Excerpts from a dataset

:::::

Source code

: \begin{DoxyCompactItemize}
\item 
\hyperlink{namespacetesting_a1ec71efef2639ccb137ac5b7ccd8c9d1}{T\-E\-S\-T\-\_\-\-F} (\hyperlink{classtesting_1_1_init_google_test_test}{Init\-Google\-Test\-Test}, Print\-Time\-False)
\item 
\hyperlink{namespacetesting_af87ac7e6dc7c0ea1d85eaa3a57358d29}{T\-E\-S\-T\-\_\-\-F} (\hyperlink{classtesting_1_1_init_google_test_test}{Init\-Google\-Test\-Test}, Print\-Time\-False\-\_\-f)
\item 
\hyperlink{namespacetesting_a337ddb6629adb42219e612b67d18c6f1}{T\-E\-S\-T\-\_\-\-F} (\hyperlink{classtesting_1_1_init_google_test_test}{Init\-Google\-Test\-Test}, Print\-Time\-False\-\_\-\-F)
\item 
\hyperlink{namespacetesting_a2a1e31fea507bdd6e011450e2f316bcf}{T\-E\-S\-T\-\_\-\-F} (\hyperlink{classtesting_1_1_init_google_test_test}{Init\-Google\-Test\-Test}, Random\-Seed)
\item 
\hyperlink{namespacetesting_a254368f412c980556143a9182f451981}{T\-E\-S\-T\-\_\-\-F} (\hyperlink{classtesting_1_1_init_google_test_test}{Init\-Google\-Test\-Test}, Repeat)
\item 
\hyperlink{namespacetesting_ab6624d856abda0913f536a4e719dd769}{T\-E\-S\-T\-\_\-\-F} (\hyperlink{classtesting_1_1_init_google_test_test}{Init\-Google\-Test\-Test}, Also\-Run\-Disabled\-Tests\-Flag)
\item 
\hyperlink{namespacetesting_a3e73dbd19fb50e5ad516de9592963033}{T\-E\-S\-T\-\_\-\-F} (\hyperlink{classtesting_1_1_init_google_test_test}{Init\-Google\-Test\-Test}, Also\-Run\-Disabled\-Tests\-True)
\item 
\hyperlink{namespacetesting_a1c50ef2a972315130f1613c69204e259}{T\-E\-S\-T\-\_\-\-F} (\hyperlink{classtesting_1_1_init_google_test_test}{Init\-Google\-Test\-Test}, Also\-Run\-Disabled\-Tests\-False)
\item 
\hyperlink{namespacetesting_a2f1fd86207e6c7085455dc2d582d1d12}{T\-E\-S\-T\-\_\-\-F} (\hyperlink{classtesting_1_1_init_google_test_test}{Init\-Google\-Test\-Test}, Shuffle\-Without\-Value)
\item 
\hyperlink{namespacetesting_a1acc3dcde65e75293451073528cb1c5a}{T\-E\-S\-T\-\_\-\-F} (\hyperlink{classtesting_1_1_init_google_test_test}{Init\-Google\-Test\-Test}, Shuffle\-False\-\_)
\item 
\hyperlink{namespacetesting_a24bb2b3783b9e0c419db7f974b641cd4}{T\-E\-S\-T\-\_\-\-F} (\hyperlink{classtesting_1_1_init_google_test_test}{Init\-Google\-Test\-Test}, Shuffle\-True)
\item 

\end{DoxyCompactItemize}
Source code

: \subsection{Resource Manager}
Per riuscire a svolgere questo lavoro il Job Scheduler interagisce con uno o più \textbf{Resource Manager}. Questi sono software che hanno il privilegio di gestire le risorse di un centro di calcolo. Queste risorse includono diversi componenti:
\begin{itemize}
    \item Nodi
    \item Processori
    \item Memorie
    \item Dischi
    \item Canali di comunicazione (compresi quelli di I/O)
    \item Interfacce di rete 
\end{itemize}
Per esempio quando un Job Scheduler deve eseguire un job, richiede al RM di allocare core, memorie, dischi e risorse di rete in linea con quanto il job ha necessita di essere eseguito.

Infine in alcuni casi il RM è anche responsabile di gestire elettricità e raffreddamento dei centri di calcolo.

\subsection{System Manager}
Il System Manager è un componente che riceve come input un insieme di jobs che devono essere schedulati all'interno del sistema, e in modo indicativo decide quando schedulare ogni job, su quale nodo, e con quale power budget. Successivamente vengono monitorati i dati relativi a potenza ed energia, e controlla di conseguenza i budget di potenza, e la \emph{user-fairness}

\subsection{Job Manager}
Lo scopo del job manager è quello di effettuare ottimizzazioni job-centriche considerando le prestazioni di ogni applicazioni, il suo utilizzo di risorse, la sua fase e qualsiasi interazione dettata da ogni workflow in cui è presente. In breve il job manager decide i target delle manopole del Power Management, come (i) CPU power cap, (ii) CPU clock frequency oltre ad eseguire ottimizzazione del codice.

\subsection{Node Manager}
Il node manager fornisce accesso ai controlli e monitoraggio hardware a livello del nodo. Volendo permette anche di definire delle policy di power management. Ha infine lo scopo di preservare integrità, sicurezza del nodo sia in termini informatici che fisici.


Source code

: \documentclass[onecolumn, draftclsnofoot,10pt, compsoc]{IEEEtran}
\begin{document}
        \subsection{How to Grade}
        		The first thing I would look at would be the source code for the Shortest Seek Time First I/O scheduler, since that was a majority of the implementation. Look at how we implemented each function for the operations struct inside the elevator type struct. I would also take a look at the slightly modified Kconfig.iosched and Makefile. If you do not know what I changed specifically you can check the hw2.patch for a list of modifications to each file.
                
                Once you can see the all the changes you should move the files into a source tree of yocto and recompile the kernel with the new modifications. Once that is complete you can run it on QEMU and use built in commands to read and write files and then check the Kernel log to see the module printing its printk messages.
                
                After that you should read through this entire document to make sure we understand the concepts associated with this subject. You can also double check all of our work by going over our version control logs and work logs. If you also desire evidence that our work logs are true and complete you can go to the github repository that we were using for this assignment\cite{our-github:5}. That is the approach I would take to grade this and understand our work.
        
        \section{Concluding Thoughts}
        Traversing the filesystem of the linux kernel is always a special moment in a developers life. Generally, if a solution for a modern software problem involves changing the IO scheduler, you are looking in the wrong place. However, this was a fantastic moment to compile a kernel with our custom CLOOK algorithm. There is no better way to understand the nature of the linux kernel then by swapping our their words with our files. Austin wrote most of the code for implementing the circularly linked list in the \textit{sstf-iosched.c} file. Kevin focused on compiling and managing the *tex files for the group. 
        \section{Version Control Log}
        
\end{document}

:::::

**WORK REQUIRED**
Note how many lines in the data above have the string "calcolo" in them, and give that number by itself.

**FINISHED TASK**
2